** Opening DATA SHOWN block **
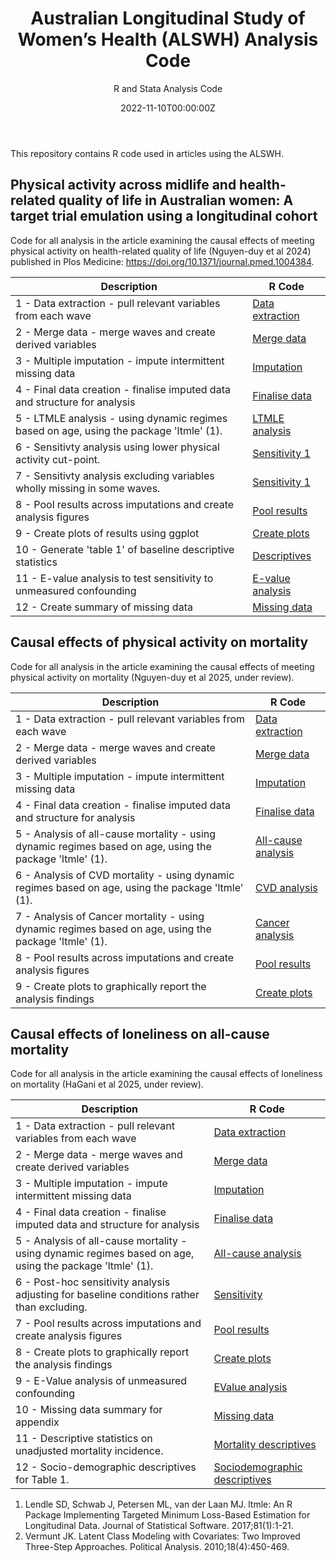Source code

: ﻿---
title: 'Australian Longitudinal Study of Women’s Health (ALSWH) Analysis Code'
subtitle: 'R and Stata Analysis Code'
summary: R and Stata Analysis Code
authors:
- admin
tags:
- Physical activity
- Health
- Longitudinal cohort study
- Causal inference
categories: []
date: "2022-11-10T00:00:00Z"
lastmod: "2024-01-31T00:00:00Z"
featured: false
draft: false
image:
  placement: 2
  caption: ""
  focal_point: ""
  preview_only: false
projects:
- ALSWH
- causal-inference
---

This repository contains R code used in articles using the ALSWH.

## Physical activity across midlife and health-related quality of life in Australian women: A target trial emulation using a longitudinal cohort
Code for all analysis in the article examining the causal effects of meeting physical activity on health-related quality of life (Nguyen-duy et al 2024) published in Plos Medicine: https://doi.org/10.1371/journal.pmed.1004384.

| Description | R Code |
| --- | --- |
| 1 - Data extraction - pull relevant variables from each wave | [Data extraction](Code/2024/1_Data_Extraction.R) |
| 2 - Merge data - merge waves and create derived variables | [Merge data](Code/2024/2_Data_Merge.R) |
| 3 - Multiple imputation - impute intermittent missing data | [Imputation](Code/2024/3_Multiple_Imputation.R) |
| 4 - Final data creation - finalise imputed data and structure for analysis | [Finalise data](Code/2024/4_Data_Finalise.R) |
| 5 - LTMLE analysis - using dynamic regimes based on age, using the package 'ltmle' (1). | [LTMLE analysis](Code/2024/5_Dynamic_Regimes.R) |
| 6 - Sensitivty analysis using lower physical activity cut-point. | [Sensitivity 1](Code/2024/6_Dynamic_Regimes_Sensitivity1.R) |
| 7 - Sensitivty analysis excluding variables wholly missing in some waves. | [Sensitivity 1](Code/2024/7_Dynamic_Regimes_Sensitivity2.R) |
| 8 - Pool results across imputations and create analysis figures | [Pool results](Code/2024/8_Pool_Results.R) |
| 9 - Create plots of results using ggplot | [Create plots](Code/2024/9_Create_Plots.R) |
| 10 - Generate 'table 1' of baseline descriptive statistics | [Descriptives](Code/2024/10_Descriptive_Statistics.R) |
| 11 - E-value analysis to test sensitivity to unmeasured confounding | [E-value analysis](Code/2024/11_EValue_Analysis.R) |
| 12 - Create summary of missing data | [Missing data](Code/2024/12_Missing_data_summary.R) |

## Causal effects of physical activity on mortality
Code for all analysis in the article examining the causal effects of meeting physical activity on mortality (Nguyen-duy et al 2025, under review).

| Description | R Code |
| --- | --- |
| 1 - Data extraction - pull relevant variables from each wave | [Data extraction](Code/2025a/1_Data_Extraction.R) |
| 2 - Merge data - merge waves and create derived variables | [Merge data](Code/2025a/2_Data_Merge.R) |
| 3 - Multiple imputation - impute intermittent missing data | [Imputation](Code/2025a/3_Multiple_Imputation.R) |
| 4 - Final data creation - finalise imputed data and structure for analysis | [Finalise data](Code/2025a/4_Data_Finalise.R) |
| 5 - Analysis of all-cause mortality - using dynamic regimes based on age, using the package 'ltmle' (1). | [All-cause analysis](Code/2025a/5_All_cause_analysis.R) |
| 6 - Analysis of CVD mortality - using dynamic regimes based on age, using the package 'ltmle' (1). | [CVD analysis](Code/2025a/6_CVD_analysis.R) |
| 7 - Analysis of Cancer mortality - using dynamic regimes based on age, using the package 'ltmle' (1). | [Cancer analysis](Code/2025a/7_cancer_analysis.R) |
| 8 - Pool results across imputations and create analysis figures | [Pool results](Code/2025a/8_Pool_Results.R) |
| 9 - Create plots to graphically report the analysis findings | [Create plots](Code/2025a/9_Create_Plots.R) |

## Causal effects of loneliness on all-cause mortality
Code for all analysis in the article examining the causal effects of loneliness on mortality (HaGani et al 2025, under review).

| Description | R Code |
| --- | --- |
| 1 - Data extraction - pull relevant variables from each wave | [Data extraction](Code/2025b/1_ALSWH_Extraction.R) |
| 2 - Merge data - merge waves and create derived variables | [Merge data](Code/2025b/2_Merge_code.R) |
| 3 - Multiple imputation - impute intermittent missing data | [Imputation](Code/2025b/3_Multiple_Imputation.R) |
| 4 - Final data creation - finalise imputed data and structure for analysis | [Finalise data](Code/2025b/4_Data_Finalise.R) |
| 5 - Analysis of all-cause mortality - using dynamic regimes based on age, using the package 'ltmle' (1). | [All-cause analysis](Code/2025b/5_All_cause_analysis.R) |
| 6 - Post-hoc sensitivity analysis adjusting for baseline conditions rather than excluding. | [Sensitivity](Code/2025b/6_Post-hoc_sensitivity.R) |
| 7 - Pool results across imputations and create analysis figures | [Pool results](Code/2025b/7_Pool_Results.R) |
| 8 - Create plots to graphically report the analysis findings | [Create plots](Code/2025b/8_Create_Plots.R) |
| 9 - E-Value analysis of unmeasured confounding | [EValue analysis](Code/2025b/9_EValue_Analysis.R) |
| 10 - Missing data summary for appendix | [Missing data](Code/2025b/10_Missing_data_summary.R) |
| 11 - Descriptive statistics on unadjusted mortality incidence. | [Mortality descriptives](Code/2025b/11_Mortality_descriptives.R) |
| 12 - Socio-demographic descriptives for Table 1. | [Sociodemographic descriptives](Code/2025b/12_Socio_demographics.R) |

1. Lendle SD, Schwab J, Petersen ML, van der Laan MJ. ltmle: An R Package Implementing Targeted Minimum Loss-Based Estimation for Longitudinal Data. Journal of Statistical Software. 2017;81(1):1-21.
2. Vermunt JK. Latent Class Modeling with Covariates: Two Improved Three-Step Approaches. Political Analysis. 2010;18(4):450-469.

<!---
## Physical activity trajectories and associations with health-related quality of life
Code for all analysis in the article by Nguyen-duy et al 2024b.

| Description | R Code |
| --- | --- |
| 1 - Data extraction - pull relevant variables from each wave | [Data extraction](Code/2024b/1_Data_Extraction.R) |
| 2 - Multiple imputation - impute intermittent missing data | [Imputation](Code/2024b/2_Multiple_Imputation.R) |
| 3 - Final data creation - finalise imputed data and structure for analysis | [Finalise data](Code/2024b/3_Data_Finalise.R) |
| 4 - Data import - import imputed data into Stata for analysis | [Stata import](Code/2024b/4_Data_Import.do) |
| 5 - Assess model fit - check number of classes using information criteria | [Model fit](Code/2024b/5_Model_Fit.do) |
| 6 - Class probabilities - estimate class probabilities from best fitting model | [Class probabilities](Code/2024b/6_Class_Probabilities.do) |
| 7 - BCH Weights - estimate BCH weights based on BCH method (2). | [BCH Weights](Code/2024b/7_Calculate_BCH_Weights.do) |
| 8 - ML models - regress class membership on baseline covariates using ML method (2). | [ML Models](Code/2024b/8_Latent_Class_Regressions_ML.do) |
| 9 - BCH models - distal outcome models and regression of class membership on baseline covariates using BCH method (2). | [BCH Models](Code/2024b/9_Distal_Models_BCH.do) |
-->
** Closing DATA SHOWN block **
| TRY IT |
Using the material above, transcribe exactly the lines from the line with "[Create plots](Code/2024/9_Create_Plots.R) |" to the line with "[Merge data](Code/2025a/2_Data_Merge.R) |"; both count, and nothing else goes in.

| EXERCISE SOLUTION |
| 9 - Create plots of results using ggplot | [Create plots](Code/2024/9_Create_Plots.R) |
| 10 - Generate 'table 1' of baseline descriptive statistics | [Descriptives](Code/2024/10_Descriptive_Statistics.R) |
| 11 - E-value analysis to test sensitivity to unmeasured confounding | [E-value analysis](Code/2024/11_EValue_Analysis.R) |
| 12 - Create summary of missing data | [Missing data](Code/2024/12_Missing_data_summary.R) |

## Causal effects of physical activity on mortality
Code for all analysis in the article examining the causal effects of meeting physical activity on mortality (Nguyen-duy et al 2025, under review).

| Description | R Code |
| --- | --- |
| 1 - Data extraction - pull relevant variables from each wave | [Data extraction](Code/2025a/1_Data_Extraction.R) |
| 2 - Merge data - merge waves and create derived variables | [Merge data](Code/2025a/2_Data_Merge.R) |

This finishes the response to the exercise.